Commonwealth v. Stringfellow

4 S.E.2d 357, 173 Va. 284, 1939 Va. LEXIS 194
CourtSupreme Court of Virginia
DecidedSeptember 13, 1939
DocketRecord No. 2133
StatusPublished
Cited by17 cases

This text of 4 S.E.2d 357 (Commonwealth v. Stringfellow) is published on Counsel Stack Legal Research, covering Supreme Court of Virginia primary law. Counsel Stack provides free access to over 12 million legal documents including statutes, case law, regulations, and constitutions.

Bluebook
Commonwealth v. Stringfellow, 4 S.E.2d 357, 173 Va. 284, 1939 Va. LEXIS 194 (Va. 1939).

Opinion

Holt, J.,

delivered the opinion of the court.

Under review is an order correcting what was held to be an erroneous assessment of omitted additional State taxes for the years 1934, 1935, and 1936. This additional assessment came about in this manner:

Scott & Stringfellow are stockbrokers in the city of Richmond. They buy and sell stock for their customers and transact such business as is usually incident to that calling. Among these customers was Mr. Blair B. Stringfellow, who for many years maintained an open account with these brokers. This account was made up of money deposited, proceeds from the sale of stocks and bonds, and collections made by way of dividends, interest, etc. It varied from time to time, but its balance was always payable on demand. [286]*286There was on January 1st of the following years to his credit these amounts:

1934 ..............................$16,123.00
1935 .............................. 15,808.00
1936 .............................. 4,470.00

Mr. Stringfellow returned these balances for taxation as money under section 70 of the Tax Code (Code 1936, Appendix, p. 2415). The Department of Taxation, however, was of opinion that they should be assessed under section 69 of the Tax Code and did so assess him. From that assessment Mr. Stringfellow successfully appealed to the Hustings Court of the city of Richmond. The State has obtained a writ of error, and that judgment is now before us.

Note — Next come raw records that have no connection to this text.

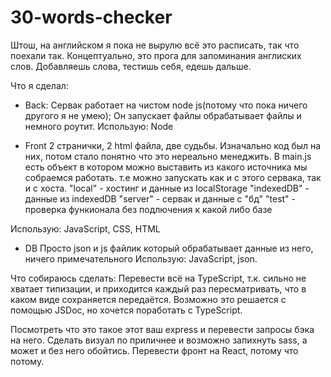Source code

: # 30-words-checker

Штош, на английском я пока не вырулю всё это расписать, так что поехали так.
Концептуально, это прога для запоминания англиских слов.
Добавляешь слова, тестишь себя, едешь дальше.

Что я сделал:

- Back:
  Сервак работает на чистом node js(потому что пока ничего другого я не умею);
  Он запускает файлы обрабатывает файлы и немного роутит.
  Использую: Node

- Front
  2 странички, 2 html файла, две судьбы.
  Изначально код был на них, потом стало понятно что это нереально менеджить.
  В main.js есть объект в котором можно выставить из какого источника мы собраемся работать.
  т.е можно запускать как и с этого сервака, так и с хоста.
  "local" - хостинг и данные из localStorage
  "indexedDB" - данные из indexedDB
  "server" - сервак и данные с "бд"
  "test" - проверка функионала без подлючения к какой либо базе

Использую: JavaScript, CSS, HTML

- DB
  Просто json и js файлик который обрабатывает данные из него, ничего примечательного
  Использую: JavaScript, json.

Что собираюсь сделать:
Перевести всё на TypeScript, т.к. сильно не хватает типизации, и приходится каждый раз пересматривать, что в каком виде сохраняется передаётся.
Возможно это решается с помощью JSDoc, но хочется поработать с TypeScript.

Посмотреть что это такое этот ваш express и перевести запросы бэка на него.
Сделать визуал по приличнее и возможно запихнуть sass, а может и без него обойтись.
Перевести фронт на React, потому что потому.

Of course all proceedings are, or should be, based upon statutes which designate subjects for taxation and the rate of their assessment.

At an extra session of the General Assembly for the years 1902-3-4, the Legislature made a careful review of matters affected by the Constitution of 1902, which had just gone into effect, and in an act approved April 16, 1903, session acts, ch. 148, p. 155, are these provisions:

“8. The classifications under schedule C shall be as follows:
“Personal Property in Choses in Action, Etc.
“First. Bonds, notes, and other evidences of debt, including bonds of other States than Virginia, bonds of counties, cities, and towns, bonds of railroad and canal companies and other corporations, bonds of individuals, and all demands and claims, however evidenced, whether secured by deed of trust, judgment, or otherwise, or not so secured.”

This statute, in so far as it designates property to be taxed, has not been changed and is found today in section 69 of the Tax Code of Virginia.

The seventh subsection of the act of 1903 reads:

“Money on deposit with any bank or other corporation or firm or person.”

[287]*287This stood unchanged until 1922, when it was made to read: “All money * * * on deposit with any bank or other corporation or firm or person doing a banking business.” As changed, it forms a part of section 70 of the Tax Code.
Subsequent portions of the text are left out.